If there is a fire at your home, personal safety and the safety of all of the people in your home should always be the most important priority. Knowing what to do if there is a fire can help to keep everyone safe and should help to minimise the damage that is caused. Ideally, all homes should have a pre-prepared fire plan so that everyone knows what to do straight away. Here is what you should do if you discover a fire in your home.
Take steps to make sure that everyone stays calm if there is a fire at your home. However, make sure that everyone is alert to the real and present danger. Panicking people are more likely to do illogical things, and this could put people at greater risk. They are also more likely to get hurt if they are rushing around. Having a pre-prepared fire plan which all of the family are familiar with can help people to stay calm in an emergency situation.

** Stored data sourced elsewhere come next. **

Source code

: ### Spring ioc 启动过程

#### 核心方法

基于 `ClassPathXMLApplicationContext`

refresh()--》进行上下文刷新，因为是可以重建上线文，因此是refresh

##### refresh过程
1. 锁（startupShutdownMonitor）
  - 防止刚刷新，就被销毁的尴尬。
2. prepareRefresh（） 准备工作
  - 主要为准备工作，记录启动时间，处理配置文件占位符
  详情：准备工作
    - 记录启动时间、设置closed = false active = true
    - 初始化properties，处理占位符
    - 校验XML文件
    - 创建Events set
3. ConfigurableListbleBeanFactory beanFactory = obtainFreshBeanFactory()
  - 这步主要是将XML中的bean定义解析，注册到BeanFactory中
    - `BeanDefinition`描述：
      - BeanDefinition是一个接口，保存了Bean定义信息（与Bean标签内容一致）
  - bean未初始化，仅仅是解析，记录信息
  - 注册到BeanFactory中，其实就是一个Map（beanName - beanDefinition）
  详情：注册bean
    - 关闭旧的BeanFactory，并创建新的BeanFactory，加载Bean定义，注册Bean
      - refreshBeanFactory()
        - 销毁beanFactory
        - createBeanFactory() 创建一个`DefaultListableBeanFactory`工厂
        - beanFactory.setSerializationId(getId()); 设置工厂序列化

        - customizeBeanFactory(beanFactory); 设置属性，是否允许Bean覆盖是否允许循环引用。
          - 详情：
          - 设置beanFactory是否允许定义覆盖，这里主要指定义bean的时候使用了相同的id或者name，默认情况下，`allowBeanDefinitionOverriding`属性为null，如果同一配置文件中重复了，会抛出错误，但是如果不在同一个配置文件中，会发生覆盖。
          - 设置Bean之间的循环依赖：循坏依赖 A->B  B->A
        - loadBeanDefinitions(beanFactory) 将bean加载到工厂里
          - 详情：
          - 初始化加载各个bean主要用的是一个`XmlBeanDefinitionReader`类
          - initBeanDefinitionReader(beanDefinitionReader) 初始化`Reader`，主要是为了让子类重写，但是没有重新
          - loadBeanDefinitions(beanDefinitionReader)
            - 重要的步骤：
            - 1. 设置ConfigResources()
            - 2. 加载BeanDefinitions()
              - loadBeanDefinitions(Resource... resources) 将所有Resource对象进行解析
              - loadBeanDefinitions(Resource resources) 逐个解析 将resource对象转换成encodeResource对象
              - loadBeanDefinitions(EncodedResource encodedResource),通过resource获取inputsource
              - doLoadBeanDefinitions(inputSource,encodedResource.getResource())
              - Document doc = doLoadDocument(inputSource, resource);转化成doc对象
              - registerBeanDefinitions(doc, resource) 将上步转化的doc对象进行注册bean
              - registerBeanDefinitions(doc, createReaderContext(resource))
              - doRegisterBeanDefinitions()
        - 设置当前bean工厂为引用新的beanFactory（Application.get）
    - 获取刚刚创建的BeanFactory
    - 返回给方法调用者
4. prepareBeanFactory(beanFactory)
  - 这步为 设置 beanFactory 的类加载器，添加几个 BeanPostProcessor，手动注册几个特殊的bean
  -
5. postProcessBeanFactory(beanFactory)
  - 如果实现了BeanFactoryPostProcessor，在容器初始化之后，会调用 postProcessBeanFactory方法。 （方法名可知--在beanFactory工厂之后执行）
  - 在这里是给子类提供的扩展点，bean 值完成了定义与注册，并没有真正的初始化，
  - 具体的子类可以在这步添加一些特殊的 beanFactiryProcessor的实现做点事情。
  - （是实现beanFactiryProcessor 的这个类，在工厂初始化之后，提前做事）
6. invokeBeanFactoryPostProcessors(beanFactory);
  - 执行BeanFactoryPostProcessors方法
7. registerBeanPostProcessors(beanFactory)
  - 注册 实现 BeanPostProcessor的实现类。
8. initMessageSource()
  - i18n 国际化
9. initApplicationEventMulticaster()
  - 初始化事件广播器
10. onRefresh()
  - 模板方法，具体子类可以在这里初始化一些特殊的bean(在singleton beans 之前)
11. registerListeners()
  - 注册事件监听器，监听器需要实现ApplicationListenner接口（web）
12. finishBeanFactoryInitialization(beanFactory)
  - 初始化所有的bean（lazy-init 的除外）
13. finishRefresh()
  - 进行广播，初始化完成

Start to Leave the Building
Begin to exit the building as quickly as possible without running or pushing. Having a pre-planned escape route can help family members to know the best way to get out of the house. This is usually the shortest path out of the door, although alternative routes may be considered if obstacles or obstructions are likely to slow people down. If smoke has already started to fill the building, you must stay as low as possible. Crawl if you need to. This is important, because smoke inhalation is a leading cause of death in domestic house fire incidents. Smoke rises, and therefore the air closest to the ground should be cleaner and easier to breathe. Following this advice is especially important for young children or asthmatics, because they are most susceptible to smoke damage.
Opening and Closing Doors
If you know that everyone is out of a room, you should close the door of that room behind you. This can help to delay the spread of the fire and will reduce the amount of smoke which can get into that room. You should be very careful if you come across a closed door on your escape route. It is impossible to know what might be on the other side, but opening a closed door to a room can create a backdraught. This occurs when additional oxygen is introduced to a room where the fire is beginning to become starved of oxygen. A tongue of flames may shoot out of the doorway if the door is opened. This can cause serious injuries to the person who opened the door. Always test the door with the back of your hand to see if it is warm. If the door is much warmer than the rest of the room, then this is a strong sign that the fire is on the other side of the door. The door should not be opened.

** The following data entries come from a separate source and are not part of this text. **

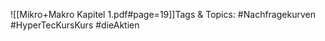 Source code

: 
![[Mikro+Makro Kapitel 1.pdf#page=19]]Tags & Topics:
   #Nachfragekurven
   #HyperTecKursKurs
   #dieAktien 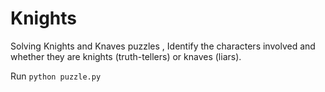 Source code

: # Knights

Solving Knights and Knaves puzzles , Identify the characters involved and whether they are knights (truth-tellers) or knaves (liars).

Run ` python puzzle.py `
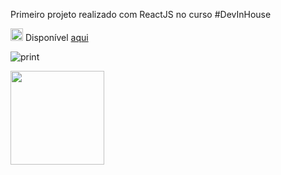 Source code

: Primeiro projeto realizado com ReactJS no curso #DevInHouse

<img width="20px" heigth="20px" src="https://miro.medium.com/max/500/0*TwqQJI0YFBZEzjcV.png"></img> Disponível <a href="https://pokedex-react-devinhouse.netlify.app/">aqui</a>


![print](https://user-images.githubusercontent.com/65000871/139600795-624c7a24-8d6d-45e6-9e70-1b8cdad2ad8b.png)

<div>
  <img width="150px" heigth="150px" src="https://user-images.githubusercontent.com/65000871/139601026-cd935ec7-ca42-4037-801e-2ffa0de4bbea.png"></img>
 </div>



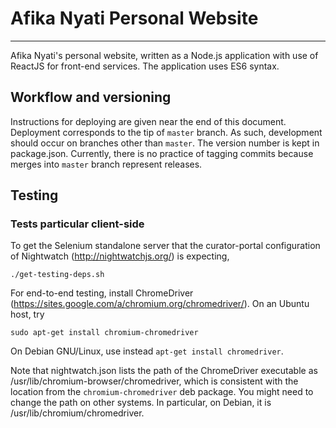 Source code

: # Afika Nyati Personal Website
--------------------------
Afika Nyati's personal website, written as a Node.js application with use of ReactJS for front-end services. The application uses ES6 syntax.

## Workflow and versioning

Instructions for deploying are given near the end of this document. Deployment
corresponds to the tip of `master` branch. As such, development should occur on
branches other than `master`. The version number is kept in package.json.
Currently, there is no practice of tagging commits because merges into `master`
branch represent releases.

## Testing


### Tests particular client-side

To get the Selenium standalone server that the curator-portal configuration of
Nightwatch (http://nightwatchjs.org/) is expecting,

    ./get-testing-deps.sh

For end-to-end testing, install ChromeDriver
(https://sites.google.com/a/chromium.org/chromedriver/).
On an Ubuntu host, try

    sudo apt-get install chromium-chromedriver

On Debian GNU/Linux, use instead `apt-get install chromedriver`.

Note that nightwatch.json lists the path of the ChromeDriver executable as
/usr/lib/chromium-browser/chromedriver, which is consistent with the location
from the `chromium-chromedriver` deb package. You might need to change the path
on other systems.  In particular, on Debian, it is
/usr/lib/chromium/chromedriver.
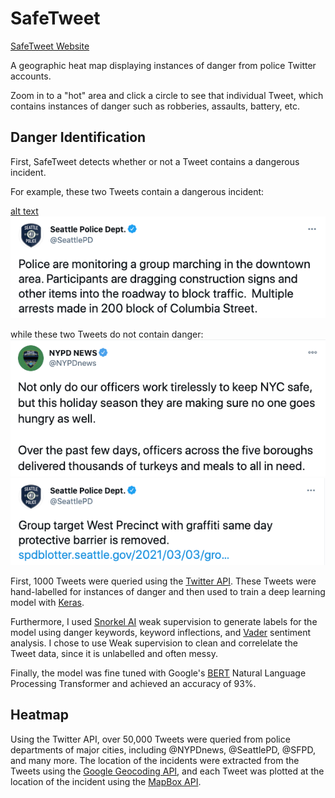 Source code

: # SafeTweet
[SafeTweet Website](https://safteyai.web.app/)

A geographic heat map displaying instances of danger from police Twitter accounts.

Zoom in to a "hot" area and click a circle to see that individual Tweet, which contains instances of danger such as robberies, assaults, battery, etc.

## Danger Identification
First, SafeTweet detects whether or not a Tweet contains a dangerous incident.

For example, these two Tweets contain a dangerous incident:

[alt text](Danger_Identification/Pictures/danger_robbery.png)![alt text](Danger_Identification/Pictures/danger_march.png) 

while these two Tweets do not contain danger:
![alt text](Danger_Identification/Pictures/no_danger_turkeys.png)![alt text](Danger_Identification/Pictures/no_danger_graffiti.png) 

First, 1000 Tweets were queried using the [Twitter API](https://developer.twitter.com/en/docs). These Tweets were hand-labelled for instances of danger and then used to train a deep learning model with [Keras](https://keras.io/).

Furthermore, I used [Snorkel AI](https://www.snorkel.org/) weak supervision to generate labels for the model using danger keywords, keyword inflections, and [Vader](https://pypi.org/project/vaderSentiment/) sentiment analysis. 
I chose to use Weak supervision to clean and correlelate the Tweet data, since it is unlabelled and often messy. 

Finally, the model was fine tuned with Google's [BERT](https://github.com/google-research/bert) Natural Language Processing Transformer and achieved an accuracy of 93%.

## Heatmap
Using the Twitter API, over 50,000 Tweets were queried from police departments of major cities, including @NYPDnews, @SeattlePD, @SFPD, and many more. The location of the incidents were extracted from the Tweets using the [Google Geocoding API](https://developers.google.com/maps/documentation/geocoding/overview), and each Tweet was plotted at the location of the incident using the [MapBox API](https://docs.mapbox.com/mapbox-gl-js/example/heatmap-layer/).
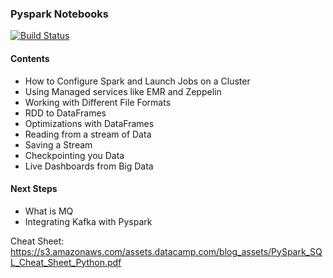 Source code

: ### Pyspark Notebooks
[![Build Status](https://travis-ci.org/joemccann/dillinger.svg?branch=master)](https://travis-ci.org/joemccann/dillinger)

#### Contents

- How to Configure Spark and Launch Jobs on a Cluster
- Using Managed services like EMR and Zeppelin
- Working with Different File Formats
- RDD to DataFrames
- Optimizations with DataFrames
- Reading from a stream of Data
- Saving a Stream
- Checkpointing you Data
- Live Dashboards from Big Data

#### Next Steps

- What is MQ
- Integrating Kafka with Pyspark

Cheat Sheet: https://s3.amazonaws.com/assets.datacamp.com/blog_assets/PySpark_SQL_Cheat_Sheet_Python.pdf
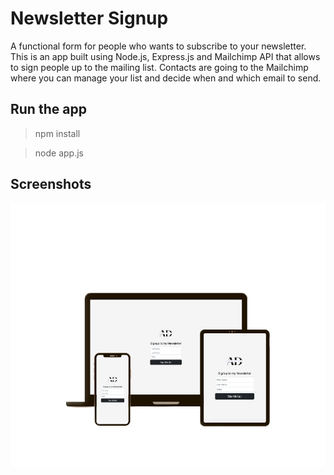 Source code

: # Newsletter Signup
A functional form for people who wants to subscribe to your newsletter. This is an app built using Node.js, Express.js and Mailchimp API that allows to sign people up to the mailing list. Contacts are going to the Mailchimp where you can manage your list and decide when and which email to send. 

## Run the app

> npm install

> node app.js

## Screenshots

![screenshot](mockup1.png) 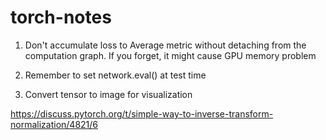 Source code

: # torch-notes

1. Don't accumulate loss to Average metric without detaching from the computation graph. If you forget, it might cause GPU memory problem


2. Remember to set network.eval() at test time


3. Convert tensor to image for visualization

https://discuss.pytorch.org/t/simple-way-to-inverse-transform-normalization/4821/6
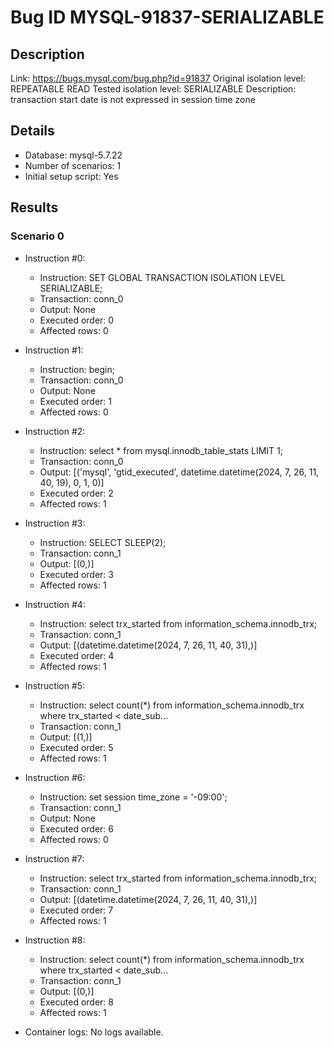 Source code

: # Bug ID MYSQL-91837-SERIALIZABLE

## Description

Link:                     https://bugs.mysql.com/bug.php?id=91837
Original isolation level: REPEATABLE READ
Tested isolation level:   SERIALIZABLE
Description:              transaction start date is not expressed in session time zone


## Details
 * Database: mysql-5.7.22
 * Number of scenarios: 1
 * Initial setup script: Yes

## Results
### Scenario 0
 * Instruction #0:
     - Instruction:  SET GLOBAL TRANSACTION ISOLATION LEVEL SERIALIZABLE;
     - Transaction: conn_0
     - Output: None
     - Executed order: 0
     - Affected rows: 0
 * Instruction #1:
     - Instruction:  begin;
     - Transaction: conn_0
     - Output: None
     - Executed order: 1
     - Affected rows: 0
 * Instruction #2:
     - Instruction:  select * from mysql.innodb_table_stats LIMIT 1;
     - Transaction: conn_0
     - Output: [('mysql', 'gtid_executed', datetime.datetime(2024, 7, 26, 11, 40, 19), 0, 1, 0)]
     - Executed order: 2
     - Affected rows: 1
 * Instruction #3:
     - Instruction:  SELECT SLEEP(2);
     - Transaction: conn_1
     - Output: [(0,)]
     - Executed order: 3
     - Affected rows: 1
 * Instruction #4:
     - Instruction:  select trx_started from information_schema.innodb_trx;
     - Transaction: conn_1
     - Output: [(datetime.datetime(2024, 7, 26, 11, 40, 31),)]
     - Executed order: 4
     - Affected rows: 1
 * Instruction #5:
     - Instruction:  select count(*) from information_schema.innodb_trx where trx_started < date_sub...
     - Transaction: conn_1
     - Output: [(1,)]
     - Executed order: 5
     - Affected rows: 1
 * Instruction #6:
     - Instruction:  set session time_zone = '-09:00';
     - Transaction: conn_1
     - Output: None
     - Executed order: 6
     - Affected rows: 0
 * Instruction #7:
     - Instruction:  select trx_started from information_schema.innodb_trx;
     - Transaction: conn_1
     - Output: [(datetime.datetime(2024, 7, 26, 11, 40, 31),)]
     - Executed order: 7
     - Affected rows: 1
 * Instruction #8:
     - Instruction:  select count(*) from information_schema.innodb_trx where trx_started < date_sub...
     - Transaction: conn_1
     - Output: [(0,)]
     - Executed order: 8
     - Affected rows: 1

 * Container logs:
   No logs available.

You should not stop moving until you have arrived at a safe location away from the building. This point should be far enough away that you are not affected by the heat or the smoke which is coming from the building. Pre-arranging a meeting point with your family will help you to make sure that everyone is there.
Personal safety is paramount in domestic fire situations. Never stop to collect any valuables or personal possessions whilst you are leaving. This can put you in danger and may actually hamper the abilities of the fire service. Likewise, do not go back to look for your cat or dog. Most cats and dogs will be able to make their own way out of the building, and were probably aware of the fire long before you were.
Only stop to call 999 once you are out of the building. Remember that it is always possible to call 999 on a mobile phone, even if the phone is set to locked mode or if the phone has no credit balance. Typing in 999 should override this lock and allow you to call the emergency services. You should also be able to use any network provider to make this call, if your own provider does not have any phone signal. If you cannot get phone signal or if you do not have a phone with you, a member of the group should go to a nearby property to use their phone. Give as many details as you can to the fire service, and let them know if you think that someone might still be trapped inside the building. If you have the chance, you may also start to prepare a map of the building for the fire service. This can help them to get to critical areas quite quickly. When the fire service arrives, they may ask you if you know any information about the origin of the blaze. This can help them to tackle the fire, so you should always be truthful about it if you do know something.
Never Go Back
Do not go back into the building unless you have been told to do so by a member of the fire crew, even if you believe that someone else is trapped inside the house. It is possible that they may exist whilst you are trying to gain re-entry, and you might not know about it is you leave the agreed meeting point. Going back into a building will hamper the fire crew’s ability to tackle the blaze and could actually put their lives at risk. Staying outside to advise them about the layout of the house and any potential obstructions will be far more helpful to the crew. Even if the fire has been extinguished, you should listen to the instructions of the fire crew. Fire is likely to affect the structure of a building, and the building may become structurally unsafe. The building may have become a collapse risk due to the fire, and entering could put you at risk.